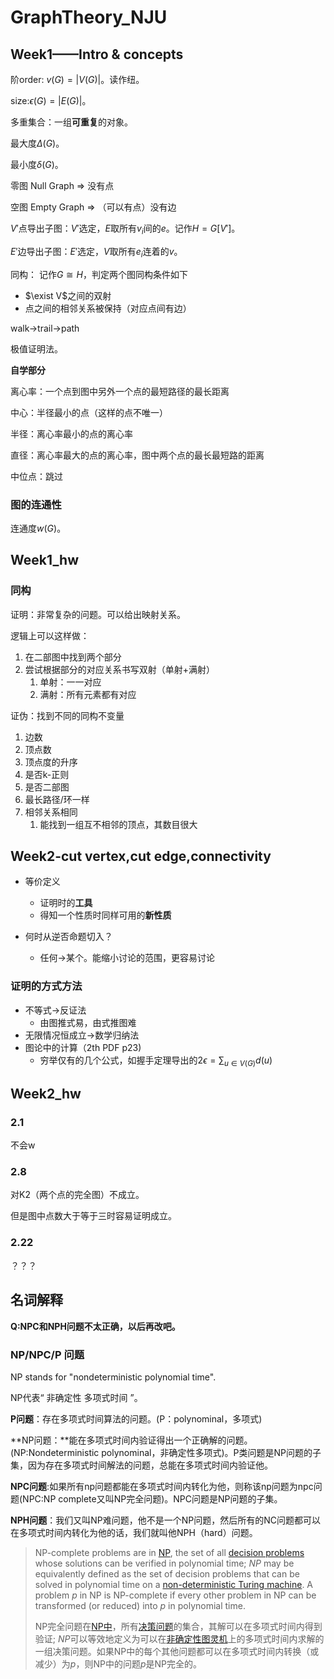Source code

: # GraphTheory_NJU

## Week1——Intro & concepts 

阶order: $v(G)=|V(G)|$。读作纽。

size:$\epsilon(G)=|E(G)|​$。



多重集合：一组**可重复**的对象。



最大度$\Delta(G)$。

最小度$\delta(G)$。



零图 Null Graph => 没有点

空图 Empty Graph => （可以有点）没有边



$V'$点导出子图：$V'$选定，$E$取所有$v_i$间的$e$。记作$H=G[V']$。

$E'$边导出子图：$E'$选定，$V$取所有$e_i$连着的$v$。



同构： 记作$G\cong H$，判定两个图同构条件如下

-   $\exist V$之间的双射
-   点之间的相邻关系被保持（对应点间有边） 



walk->trail->path



极值证明法。

**自学部分**

离心率：一个点到图中另外一个点的最短路径的最长距离

中心：半径最小的点（这样的点不唯一）

半径：离心率最小的点的离心率

直径：离心率最大的点的离心率，图中两个点的最长最短路的距离

中位点：跳过



### 图的连通性

连通度$w(G)$。



## Week1_hw

### 同构

证明：非常复杂的问题。可以给出映射关系。

逻辑上可以这样做：

1.  在二部图中找到两个部分
2.  尝试根据部分的对应关系书写双射（单射+满射）
    1.  单射：一一对应
    2.  满射：所有元素都有对应

证伪：找到不同的同构不变量

1.  边数
2.  顶点数
3.  顶点度的升序
4.  是否k-正则
5.  是否二部图
6.  最长路径/环一样
7.  相邻关系相同
    1.  能找到一组互不相邻的顶点，其数目很大



## Week2-cut vertex,cut edge,connectivity

-   等价定义
    -   证明时的**工具**
    -   得知一个性质时同样可用的**新性质**

-   何时从逆否命题切入？
    -   任何->某个。能缩小讨论的范围，更容易讨论

### 证明的方式方法

-   不等式->反证法
    -   由图推式易，由式推图难
-   无限情况恒成立->数学归纳法
-   图论中的计算（2th PDF p23)
    -   穷举仅有的几个公式，如握手定理导出的$2\epsilon=\sum_{u\in V(G)}d(u)$



## Week2_hw

### 2.1

不会w

### 2.8

对K2（两个点的完全图）不成立。

但是图中点数大于等于三时容易证明成立。

### 2.22

？？？



## 名词解释



**Q:NPC和NPH问题不太正确，以后再改吧。**



### NP/NPC/P 问题

NP stands for "nondeterministic polynomial time".

NP代表“ 非确定性 多项式时间 ”。



**P问题**：存在多项式时间算法的问题。(P：polynominal，多项式)

**NP问题：**能在多项式时间内验证得出一个正确解的问题。(NP:Nondeterministic polynominal，非确定性多项式)。P类问题是NP问题的子集，因为存在多项式时间解法的问题，总能在多项式时间内验证他。

**NPC问题**:如果所有np问题都能在多项式时间内转化为他，则称该np问题为npc问题(NPC:NP complete又叫NP完全问题)。NPC问题是NP问题的子集。

**NPH问题**：我们又叫NP难问题，他不是一个NP问题，然后所有的NC问题都可以在多项式时间内转化为他的话，我们就叫他NPH（hard）问题。

>   NP-complete problems are in [NP](https://www.wikiwand.com/en/NP_(complexity)), the set of all [decision problems](https://www.wikiwand.com/en/Decision_problem) whose solutions can be verified in polynomial time; *NP* may be equivalently defined as the set of decision problems that can be solved in polynomial time on a [non-deterministic Turing machine](https://www.wikiwand.com/en/Non-deterministic_Turing_machine). A problem *p* in NP is NP-complete if every other problem in NP can be transformed (or reduced) into *p* in polynomial time.
>
>   NP完全问题在[NP中](https://www.wikiwand.com/en/NP_(complexity))，所有[决策问题](https://www.wikiwand.com/en/Decision_problem)的集合，其解可以在多项式时间内得到验证; *NP*可以等效地定义为可以在[非确定性图灵机](https://www.wikiwand.com/en/Non-deterministic_Turing_machine)上的多项式时间内求解的一组决策问题。如果NP中的每个其他问题都可以在多项式时间内转换（或减少）为*p*，则NP中的问题*p*是NP完全的。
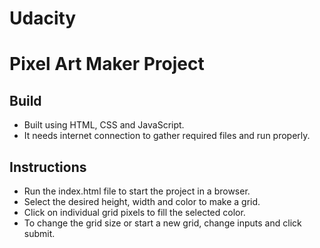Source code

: # Udacity
# Pixel Art Maker Project

## Build

* Built using HTML, CSS and JavaScript.
* It needs internet connection to gather required files and run properly.

## Instructions

* Run the index.html file to start the project in a browser.
* Select the desired height, width and color to make a grid.
* Click on individual grid pixels to fill the selected color.
* To change the grid size or start a new grid, change inputs and click submit.
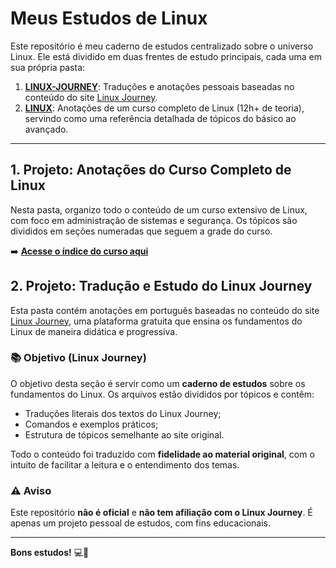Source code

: # Meus Estudos de Linux

Este repositório é meu caderno de estudos centralizado sobre o universo Linux. Ele está dividido em duas frentes de estudo principais, cada uma em sua própria pasta:

1.  **[LINUX-JOURNEY](./LINUX-JOURNEY/)**: Traduções e anotações pessoais baseadas no conteúdo do site [Linux Journey](https://linuxjourney.com).
2.  **[LINUX](./LINUX/)**: Anotações de um curso completo de Linux (12h+ de teoria), servindo como uma referência detalhada de tópicos do básico ao avançado.

---

## 1. Projeto: Anotações do Curso Completo de Linux

Nesta pasta, organizo todo o conteúdo de um curso extensivo de Linux, com foco em administração de sistemas e segurança. Os tópicos são divididos em seções numeradas que seguem a grade do curso.

➡️ **[Acesse o índice do curso aqui](./LINUX/)**

## 2. Projeto: Tradução e Estudo do Linux Journey

Esta pasta contém anotações em português baseadas no conteúdo do site [Linux Journey](https://linuxjourney.com), uma plataforma gratuita que ensina os fundamentos do Linux de maneira didática e progressiva.

### 📚 Objetivo (Linux Journey)

O objetivo desta seção é servir como um **caderno de estudos** sobre os fundamentos do Linux. Os arquivos estão divididos por tópicos e contêm:

- Traduções literais dos textos do Linux Journey;
- Comandos e exemplos práticos;
- Estrutura de tópicos semelhante ao site original.

Todo o conteúdo foi traduzido com **fidelidade ao material original**, com o intuito de facilitar a leitura e o entendimento dos temas.

### ⚠️ Aviso

Este repositório **não é oficial** e **não tem afiliação com o Linux Journey**. É apenas um projeto pessoal de estudos, com fins educacionais.

---

**Bons estudos!** 💻🐧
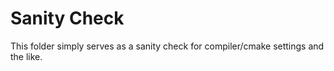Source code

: # Sanity Check
This folder simply serves as a sanity check for compiler/cmake settings and the like.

———

**Your task:** Find the word "color" in the entries above, then copy each line that holds it.

**Response box:**
* Select the desired height, width and color to make a grid.
* Click on individual grid pixels to fill the selected color.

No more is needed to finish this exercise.